To bring something into conformity with a standard, norm, or convention; to make something normal or regular. This often involves adjusting data, processes, or behaviors to a common scale or reference point, enabling comparisons, simplifying complex situations, and ensuring consistency. In statistical contexts, it might refer to adjusting data to a standard distribution. In social contexts, it can imply the acceptance of something that was once considered unusual or unacceptable. It can also refer to the process of regularising something, for instance, a business, by complying with accepted standards and practises and bringing that business out of a state of being unregulated.
Normalised meaning with examples
- To compare sales figures across different regions, the data was normalised by population size, giving us a more accurate understanding of performance. This allowed us to see the regional trends better. Previously the sales in one region had always masked sales in another. Sales can also be looked at as profit and expenses, for better performance and understanding.
- The company's project management procedures were normalised across all departments, streamlining communication and project delivery. It created uniformity in the company's workings and the ability to better use resources and track progress. This allowed for better comparison of costs and revenue, helping in budgeting for future projects. The ability to move people to different projects without major learning periods was also realised.
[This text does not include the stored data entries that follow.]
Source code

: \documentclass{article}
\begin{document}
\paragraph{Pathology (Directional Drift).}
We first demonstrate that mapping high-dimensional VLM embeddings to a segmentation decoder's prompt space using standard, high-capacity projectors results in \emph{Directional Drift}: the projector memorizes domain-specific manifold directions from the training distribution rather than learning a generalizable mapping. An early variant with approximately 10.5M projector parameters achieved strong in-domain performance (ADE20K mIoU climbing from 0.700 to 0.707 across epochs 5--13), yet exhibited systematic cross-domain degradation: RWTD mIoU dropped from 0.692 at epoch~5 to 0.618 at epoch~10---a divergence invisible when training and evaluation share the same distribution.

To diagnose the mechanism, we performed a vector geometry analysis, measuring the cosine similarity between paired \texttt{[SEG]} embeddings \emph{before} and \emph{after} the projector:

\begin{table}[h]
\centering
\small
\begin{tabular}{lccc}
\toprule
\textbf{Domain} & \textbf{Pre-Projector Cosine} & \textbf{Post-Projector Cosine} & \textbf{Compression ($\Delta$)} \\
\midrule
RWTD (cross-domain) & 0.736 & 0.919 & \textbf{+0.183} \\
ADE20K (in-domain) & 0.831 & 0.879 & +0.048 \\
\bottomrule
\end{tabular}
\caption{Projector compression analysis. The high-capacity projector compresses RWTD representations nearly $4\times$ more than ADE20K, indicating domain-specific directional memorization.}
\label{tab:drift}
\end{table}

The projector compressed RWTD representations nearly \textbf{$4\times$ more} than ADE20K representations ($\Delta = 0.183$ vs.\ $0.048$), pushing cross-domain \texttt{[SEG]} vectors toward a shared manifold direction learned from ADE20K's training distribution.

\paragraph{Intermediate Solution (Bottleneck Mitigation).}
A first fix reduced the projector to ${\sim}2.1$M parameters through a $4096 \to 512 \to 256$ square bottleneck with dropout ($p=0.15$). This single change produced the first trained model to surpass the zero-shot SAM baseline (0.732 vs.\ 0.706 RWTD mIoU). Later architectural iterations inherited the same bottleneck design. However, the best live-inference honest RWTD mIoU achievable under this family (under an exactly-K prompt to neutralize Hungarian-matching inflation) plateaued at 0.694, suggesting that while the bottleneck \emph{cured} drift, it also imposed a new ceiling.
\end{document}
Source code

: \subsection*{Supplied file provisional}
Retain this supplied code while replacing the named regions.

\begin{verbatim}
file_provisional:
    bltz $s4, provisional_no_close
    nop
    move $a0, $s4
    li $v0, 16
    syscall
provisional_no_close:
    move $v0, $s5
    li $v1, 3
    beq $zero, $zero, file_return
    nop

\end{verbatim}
- After years of social debate, discussions about mental health have been normalised in the media and everyday conversation, reducing stigma. This helps people accept their own issues with a sense of comfort. This has also allowed for easier access to help and better education within schools and workplaces. This allows for people to feel more at ease about mental health discussions, helping to break down stigma.
- The software package normalised the dataset, creating a common field to allow comparison and analysis of all the data. This allowed for an output that provided more information. This allowed data from various origins and formats to be merged, and then to be presented in a cohesive way to allow further processing. This resulted in clearer understanding of results.